Bringing Help to Where No One Has Come Before

Bringing Change Where No One Has Gone Before

By Francine Obura, Director of Communications for World Vision's West Africa Regional Office 

“Since we fled for our lives, no-one was helping us – until World Vision came. Your soap, basin, cup, containers [were] the first aid we have received to support us. It is a relief!” says Mahamat Mallam

Mahamat Mallam, the leader of the refugees in Kitiri Blafo, a community of around 200 houses near Baga Sola in Chad, adds that his group hopes they will be able to settle down and rest in safety, now they have these tangible signs of hope.

“More than a year ago, we ran away from the Boko Haram militia’s criminal activities in a village bordering Nigeria,” he explains.

“From one day to another, we became displaced people in our own country, looking for places to settle.”

They ended up at Kitiri Blafo, “in the middle of nowhere”, but chose to stay because it was near the lake, and they could catch fish to eat.

Baga Sola city is less than 100 km away from the Nigerian border, where the Boko Haram fighters still bring violence and distress to vulnerable communities.
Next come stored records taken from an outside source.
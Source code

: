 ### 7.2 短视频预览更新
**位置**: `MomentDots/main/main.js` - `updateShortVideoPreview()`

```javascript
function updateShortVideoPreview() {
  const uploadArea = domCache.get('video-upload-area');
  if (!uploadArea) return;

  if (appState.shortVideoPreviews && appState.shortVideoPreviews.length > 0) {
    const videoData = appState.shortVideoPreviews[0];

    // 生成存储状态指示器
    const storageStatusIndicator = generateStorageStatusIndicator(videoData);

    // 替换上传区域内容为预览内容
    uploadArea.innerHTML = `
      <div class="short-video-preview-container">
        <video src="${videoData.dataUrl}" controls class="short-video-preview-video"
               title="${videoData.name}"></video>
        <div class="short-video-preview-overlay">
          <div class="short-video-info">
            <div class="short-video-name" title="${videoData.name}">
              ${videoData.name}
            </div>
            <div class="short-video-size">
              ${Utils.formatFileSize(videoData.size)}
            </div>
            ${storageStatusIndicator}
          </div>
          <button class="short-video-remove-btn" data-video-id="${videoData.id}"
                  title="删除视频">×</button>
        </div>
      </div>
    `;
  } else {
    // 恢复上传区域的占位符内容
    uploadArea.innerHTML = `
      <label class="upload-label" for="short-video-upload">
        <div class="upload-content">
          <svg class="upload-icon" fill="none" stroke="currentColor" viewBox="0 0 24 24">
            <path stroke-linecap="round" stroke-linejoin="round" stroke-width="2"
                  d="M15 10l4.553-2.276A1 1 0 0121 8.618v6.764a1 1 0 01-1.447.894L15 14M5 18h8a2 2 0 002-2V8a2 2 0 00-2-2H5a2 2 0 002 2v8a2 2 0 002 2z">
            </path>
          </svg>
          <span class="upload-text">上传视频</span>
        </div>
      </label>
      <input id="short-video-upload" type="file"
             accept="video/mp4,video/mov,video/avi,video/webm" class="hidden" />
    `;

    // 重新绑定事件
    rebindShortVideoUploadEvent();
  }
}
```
It makes this a difficult place to work for the community and protect people from harm.

That explains why Mahamat and his group did not find humanitarian organisations queuing up to help them. But, as a World Vision staff member put it, “the common thing you will find everywhere here is need.” That creates an imperative for an organisation committed to seeking out vulnerable people in the most fragile situations.

World Vision staff push their vehicle through sand to reach those in greatest need.
Reaching those in greatest need isn't always an easy path to take. World Vision staff members push their vehicle through the sand en route to support vulnerable children, their families and communities. 


It’s not just here in Baga Sola, either. Insecurity, poverty and the absence of development initiatives are exacerbating the current humanitarian crisis across the Lake Chad Basin.

More than 130,000 people have been displaced due to the insecurity. Half of children cannot go to school and most of the population needs food assistance - 18% of children are acutely malnourished. More than one third of the population does not have access to safe water and many of those who do are relying on open wells and water from the lake.

World Vision’s response team decided this was an opportunity to show the organisation’s commitment to “most-vulnerable” children. They set themselves the target of reaching out to displaced people in remote, insecure and difficult-to-reach places like Kitiri Blafo.

People like Mahamat can think they are forgotten by the rest of the world, said Boukary Gambo, World Vision’s Baga Sola Response Manager.

“We are especially focused on finding children who are not being reached by other aid organisations and who cannot access the formal refugee camps,’’ Boukary explains, noting that children tend to suffer the worst during displacements.

Life for Mahamat’s people looks more hopeful now. Some community members have done well with their fishing and are able to sell their catch at the nearest market, 10 kilometres away. Extra income is welcome, but there are still huge problems to face. There is no school, no health centre, no land suitable for farming, and no roads.

With funding from the Skala Foundation, provided through World Vision Germany, the Baga Sola team has drilled 15 boreholes. Added to 30 boreholes drilled in similar locations, they are providing water to more than 17,000 vulnerable people.

With safe water available, World Vision is providing 5,000 households with the materials necessary for hygienic washing and cleaning utensils. The next plan is to open four Child Friendly Spaces to provide safe play, counselling and education for vulnerable children.

Funding for the Lake Chad response is low, however. That makes every contribution all the more valuable, changing the lives of thousands of people and ensuring they are not forgotten.